To complete a 5K training schedule, you'll need:
- Good running shoes
- Smooth running surfaces, such as a treadmill, sidewalk or park ground.
- At least eight to ten hours of sleep per night.
- Establish a weekly schedule. Dedicate three days out of the week running your designated miles, two rest days, a day of cross-training, and an active rest day (or an extra rest day, if you think you need it). Schedule the days as evenly and spread out as possible, making sure you aren’t doing the same training or resting consecutively.
- Start by running or jogging three times a week. Build up to this gradually; there is no use to burden your body with injuries so early in your running training. When you can comfortably run these distances, it is time to bump up your training a notch.
- Twice a week, do endurance-based weight training. Focusing on your core and legs, work with a weight (through a combination of free weights or machines) with which you can squeeze out a couple of sets of fifteen to eighteen repetitions to build help build up your endurance muscles. You can do the weight training on your active rest days and your cross-training days.
- Top off your training schedule with a cross-training day. Do 30 to 45 minutes of another cardiovascular exercise, whether it’s swimming, biking, elliptical training, stair-stepping, rowing or a kickboxing class.

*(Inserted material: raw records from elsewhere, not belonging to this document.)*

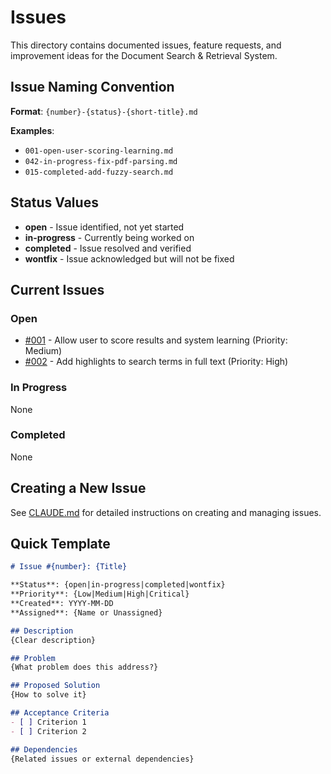# Issues

This directory contains documented issues, feature requests, and improvement ideas for the Document Search & Retrieval System.

## Issue Naming Convention

**Format**: `{number}-{status}-{short-title}.md`

**Examples**:
- `001-open-user-scoring-learning.md`
- `042-in-progress-fix-pdf-parsing.md`
- `015-completed-add-fuzzy-search.md`

## Status Values

- **open** - Issue identified, not yet started
- **in-progress** - Currently being worked on
- **completed** - Issue resolved and verified
- **wontfix** - Issue acknowledged but will not be fixed

## Current Issues

### Open
- [#001](001-open-user-scoring-learning.md) - Allow user to score results and system learning (Priority: Medium)
- [#002](002-open-highlight-full-content.md) - Add highlights to search terms in full text (Priority: High)

### In Progress
None

### Completed
None

## Creating a New Issue

See [CLAUDE.md](../CLAUDE.md#issue-management) for detailed instructions on creating and managing issues.

## Quick Template

```markdown
# Issue #{number}: {Title}

**Status**: {open|in-progress|completed|wontfix}
**Priority**: {Low|Medium|High|Critical}
**Created**: YYYY-MM-DD
**Assigned**: {Name or Unassigned}

## Description
{Clear description}

## Problem
{What problem does this address?}

## Proposed Solution
{How to solve it}

## Acceptance Criteria
- [ ] Criterion 1
- [ ] Criterion 2

## Dependencies
{Related issues or external dependencies}
```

- Build up to a long run. A component of success for completing a run is building up endurance. Increase your endurance by choosing a day a week where you will add five minutes to that run every other week until you reach an hour. On the other two running days, you’ll stick to regular thirty minute runs.
- Don’t skip warm-ups and stretches before any of your workouts. Spend at least ten to fifteen minutes warming your body up with a brisk walk or a few jumping-jacks before proceeding to your stretches. Good stretches for runners are those that loosen the quadriceps, hamstrings, piriformis and soleus muscles.
- Give yourself at least three to four months before completing your 5K. Obviously, you can take as much time as you need to get ready, but not any sooner than a few months to progress yourself as healthily and safely as possible.